Fui um dos que decretou a morte de Maluf, e minha cara ficou intacta. Eu o disse há uns 20 anos, em algum momento entre 1997 e 1998, quando pesquisas que realizei deixaram ver que, com o governo do prefeito Pitta em SP, Maluf era carta fora do baralho majoritário no estado e, portanto, no Brasil. Com base no diagnóstico que fizera, foi fácil perceber que o morto jamais teria êxito, e o disse a cada vez que Maluf disputou um cargo majoritário depois disso: em 1998, para governador de SP, e em 2000, 2004 e 2008 para prefeito da capital paulista. A cada candidatura, ouvia sempre a ladainha de que “vejam só, Maluf não está morto”, como se a morte de um político requeresse a desistência dele. Não. Um político não morre apenas quando desiste de tentar o voto, ele morre quando o eleitorado desiste dele.
Evidentemente, se você considera que ao ser eleito e reeleito Deputado Federal Paulo Maluf deu mostras de estar vivo politicamente, então sua definição de morte política é outra, e eu não sei para o que ela serve, dado que ela faz de todo político que já tenha sido grande um imortal… É raciocinando assim que lá em Minas tem gente vaticinando que Aécio não morreu, uma vez que ele sempre poderá chegar à Assembléia Legislativa mineira, ou à Câmara de Vereadores de Belo Horizonte, ou, quem sabe, à de São João Del Rey… Francamente.
Afinal, Aécio está politicamente morto? Embora esteja claro que ele jamais chegará à presidência da República pelo voto direto, ainda não disponho de elementos para saber da situação dele em Minas, não obstante seu declínio ali já venha de antes deste escândalo, pois recentemente perdeu eleições majoritárias importantes em que se empenhou por aliados seus, seja para o governo estadual, seja para a prefeitura da capital. Aécio só poderá ser dito um morto político quando se demonstrar que ele não tem condições de disputar com êxito os cargos de governador ou senador em Minas Gerais.

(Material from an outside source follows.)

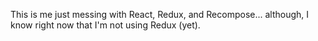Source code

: This is me just messing with React, Redux, and Recompose... although, I know right now that I'm not using Redux (yet).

Talvez não venha a ser necessário esperar, uma vez que dadas as flagrantes diferenças de temperamento e fibra, não parece absurdo imaginar que, diferentemente de Maluf (que, no dizer de uma amiga minha, “não tem superego”), Aécio acabe por trilhar mais cedo o caminho da desistência da vida pública, liberando o ambiente político de mais um provável cadáver ambulante. O tempo dirá.
Fica o Registro:
– Não precisamos de pesquisa para saber que Temer está morto. Mas ele, como todo morto-vivo, continua a provocar danos. As últimas movimentações de Temer são tão escandalosamente facciosas, tão repugnantes, tão danosas ao que quer que se entenda como governar para o bem comum que, acredite, leitor, tenho preguiça de fazer qualquer análise mais detida. Refiro-me à Medida Provisória para preservar o Angorá (apelido certeiro, dado pelo Brizola, em 1982); à busca de manter o mandato do Rocha Loures, indo além de lotear o ministério da República, pois o põe a serviço de manter a própria avacalhação da República como tal; à reclamação contra uma suposta “pressa” de Fachin no caso JBS, quando o próprio Temer disse que queria urgência; à celebração da alta do PIB, claramente insustentável; à diminuição de áreas protegidas na Amazônia, em favor de madeireiras e mineradoras, etc. Até quando a maioria da sociedade brasileira vai tolerar isso?!?
– A boca fala do que o coração está cheio: segundo o chanceler de Temer, Aloysio Nunes (aquele para quem o gozo estava em assistir “Dilma sangrar”), segundo ele, “o PSDB tem compromissos com o governo e com o programa do governo. E o PSDB não é Madame Bovary”. Ora, qualquer um que tenha lido o romance de Gustave Flaubert sabe que Madame Bovary é justamente o que o PSDB se tornou: sufocado pela frustração de sonhos pequeno-burgueses de grandeza, o PSDB-Bovary, tal como a madame mencionada, oscila entre agarrar-se ao consumo desenfreado do que está à mão (ficar no governo) e a tortura de ver o beco sem saída em que se meteu (sair do governo). Por isso mesmo, o chanceler Bovary faz acenos de lealdade a Aécio, dizendo a situação dele “defensável”.